Tidy up preprocessor and parser #12

tomstuart · 2023-07-16T15:08:37Z

The preprocessor and parser (and their tests) were becoming a little messy and inconsistent. This PR cleans them up to fix many minor annoyances in preparation for implementing the type use abbreviation.

The problems addressed are mostly related to naming and code organisation. The most significant change is that the instructions inside a global definition’s initialiser expression and the expanded result of an inline import are now being preprocessed correctly; I’d previously overlooked the need to do this because neither case is exercised by the WebAssembly test suite for any of the abbreviations implemented so far.

These don’t really affect the preprocessor because it doesn’t care about the details, but it’s less confusing if the modules in the tests are at least syntactically valid.

Since almost all of the preprocessor tests are for fields within a single module body, we can reduce boilerplate (and indentation levels) by introducing an assertion which automatically wraps its arguments in `(module …)`.

Most of the preprocessor tests use syntax which relies upon the ability to omit an explicit type use [0] and have it automatically inserted when abbreviations are expanded. To prevent these tests from breaking when we implement desugaring of type use abbreviations we need to update them to contain full type uses which are unaffected by the expansion of that abbreviation. When adding an unabbreviated type use, I’ve removed the corresponding inline declarations unless they’re the focus of the test. [0] https://webassembly.github.io/spec/core/text/modules.html#abbreviations

This makes it easier to see what’s gone wrong.

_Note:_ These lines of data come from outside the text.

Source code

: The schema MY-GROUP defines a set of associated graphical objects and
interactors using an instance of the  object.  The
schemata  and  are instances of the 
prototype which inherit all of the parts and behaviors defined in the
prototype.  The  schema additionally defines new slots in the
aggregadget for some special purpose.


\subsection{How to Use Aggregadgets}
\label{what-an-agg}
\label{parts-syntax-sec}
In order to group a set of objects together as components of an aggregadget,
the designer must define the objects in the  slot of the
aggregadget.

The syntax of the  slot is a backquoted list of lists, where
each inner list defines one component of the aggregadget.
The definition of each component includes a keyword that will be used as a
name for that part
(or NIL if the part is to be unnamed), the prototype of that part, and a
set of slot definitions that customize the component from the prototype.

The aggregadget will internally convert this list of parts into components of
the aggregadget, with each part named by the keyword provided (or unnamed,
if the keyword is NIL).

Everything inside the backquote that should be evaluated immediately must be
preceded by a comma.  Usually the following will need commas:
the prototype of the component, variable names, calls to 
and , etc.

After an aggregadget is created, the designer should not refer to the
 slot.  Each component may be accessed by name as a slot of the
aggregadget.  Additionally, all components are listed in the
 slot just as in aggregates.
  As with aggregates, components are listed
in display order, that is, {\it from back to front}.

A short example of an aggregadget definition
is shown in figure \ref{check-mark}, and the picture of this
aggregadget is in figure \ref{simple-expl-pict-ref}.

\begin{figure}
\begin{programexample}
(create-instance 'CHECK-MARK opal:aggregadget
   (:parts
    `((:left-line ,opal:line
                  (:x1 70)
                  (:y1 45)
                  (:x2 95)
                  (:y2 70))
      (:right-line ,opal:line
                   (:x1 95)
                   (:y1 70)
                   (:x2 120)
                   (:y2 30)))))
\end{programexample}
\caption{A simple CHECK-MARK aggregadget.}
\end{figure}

As with `offset` and element expressions, the test is demonstrating desugaring of instructions in an invalid program because that’s the correct behaviour for the parsing phase regardless of validation. In practice only constant instructions [0] may appear inside a global definition [1] but we have no way to demonstrate desugaring of constant instructions yet. [0] https://webassembly.github.io/spec/core/valid/instructions.html#valid-constant [1] https://webassembly.github.io/spec/core/valid/modules.html#globals

We need to desugar an inline import after expanding it because its description can contain other abbreviations (e.g. multiple anonymous parameters and results in the case of function imports). I overlooked this earlier because I didn’t write a test to cover it and presumably the official WebAssembly test suite doesn’t cover it either, so no tests failed when I removed inline import support from the parser.

These are the only two remaining kinds of field and neither supports any abbreviations, so we can list them as an intentional no-op case and have all field kinds explicitly represented.

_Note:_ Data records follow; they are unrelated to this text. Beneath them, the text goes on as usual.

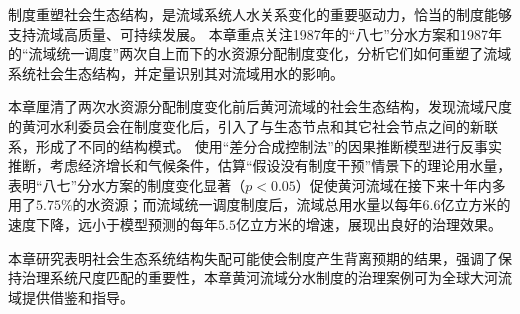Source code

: 制度重塑社会\textendash{}生态结构，是流域系统人\textendash{}水关系变化的重要驱动力，恰当的制度能够支持流域高质量、可持续发展。
本章重点关注1987年的“八七”分水方案和1987年的“流域统一调度”两次自上而下的水资源分配制度变化，分析它们如何重塑了流域系统社会\textendash{}生态结构，并定量识别其对流域用水的影响。

本章厘清了两次水资源分配制度变化前后黄河流域的社会\textendash{}生态结构，发现流域尺度的黄河水利委员会在制度变化后，引入了与生态节点和其它社会节点之间的新联系，形成了不同的结构模式。
使用“差分合成控制法”的因果推断模型进行反事实推断，考虑经济增长和气候条件，估算“假设没有制度干预”情景下的理论用水量，表明“八七”分水方案的制度变化显著（$p<0.05$）促使黄河流域在接下来十年内多用了$5.75\%$的水资源；而流域统一调度制度后，流域总用水量以每年$6.6$亿立方米的速度下降，远小于模型预测的每年$5.5$亿立方米的增速，展现出良好的治理效果。

本章研究表明社会\textendash{}生态系统结构失配可能使会制度产生背离预期的结果，强调了保持治理系统尺度匹配的重要性，本章黄河流域分水制度的治理案例可为全球大河流域提供借鉴和指导。
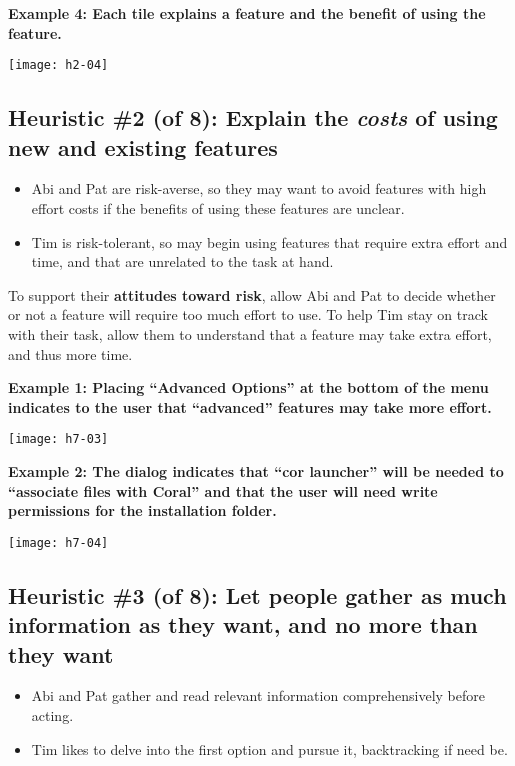 \noindent\textbf{Example 4: Each tile explains a feature and the benefit of using the feature.}
\begin{center}
\noindent\texttt{[image: h2-04]}
\end{center}

\subsection{Heuristic \#2 (of 8): Explain the \textit{costs} of using new and existing features}

\begin{itemize}
    \item Abi and Pat are risk-averse, so they may want to avoid features with high effort costs if the benefits of using these features are unclear.
    \item Tim is risk-tolerant, so may begin using features that require extra effort and time, and that are unrelated to the task at hand.
\end{itemize}

\noindent To support their \textbf{attitudes toward risk}, allow Abi and Pat to decide whether or not a feature will require too much effort to use. To help Tim stay on track with their task, allow them to understand that a feature may take extra effort, and thus more time.

\spacer
\noindent\textbf{Example 1: Placing ``Advanced Options'' at the bottom of the menu indicates to the user that ``advanced'' features may take more effort.}\\
\begin{center}
\noindent\texttt{[image: h7-03]}
\end{center}

\noindent\textbf{Example 2: The dialog indicates that ``cor launcher'' will be needed to ``associate files with Coral'' and that the user will need write permissions for the installation folder.}\\
\begin{center}
\noindent\texttt{[image: h7-04]}
\end{center}

\subsection{Heuristic \#3 (of 8): Let people gather as much information as they want, and no more than they want}

\begin{itemize}
\item Abi and Pat gather and read relevant information comprehensively before acting.
\item Tim likes to delve into the first option and pursue it, backtracking if need be.
\end{itemize}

This separation exists in most places in the preprocessor, so for the sake of stylistic consistency we should do it everywhere.

…cessor There’s no reason for these to be different, and the longer names are clearer.

It’s still the wrong way of doing it, but at least now it’s only wrong once.

This logic is repeated in a lot of places, so let’s extract and reuse it. IDs are essentially always optional so I’ve chosen to write a single method which unconditionally tries to read an ID (and may return nil) rather than a pair of #can_read_id?/#read_id methods. That does mean we have to check for `id.nil?` in a couple of places rather than asking a dedicated predicate, but it’s rare enough that I think this trade-off is the right one.

…uction This is how we do it everywhere else, and there’s no reason for it to be different here. The pattern match also has the advantage of tolerating non-string values (e.g. arrays), which makes the #can_read_list? call unnecessary. Removing the numbered parameter changes the block’s arity, so we need to add an explicit dummy parameter to keep #repeatedly happy. In hindsight I don’t think the `until:` API is a good idea so I’m going to change that soon.

This provides a nice expressive interface for dealing with indexes, moves a complicated regexp out of the parser, and puts the implementation in a helper where the preprocessor will be able to share it in future.

In 8ea2aa0 I removed unnecessary `?:` from regular expressions which already didn’t capture unnamed groups (because they also contained named ones), but I neglected to check whether other regular expressions were unintentionally capturing unnamed groups, so I’m fixing that now. Although this adds more syntactic noise to the regular expressions, I think our intent is clearer if we only capture groups which we intend to use, so I’m prepared to pay the price.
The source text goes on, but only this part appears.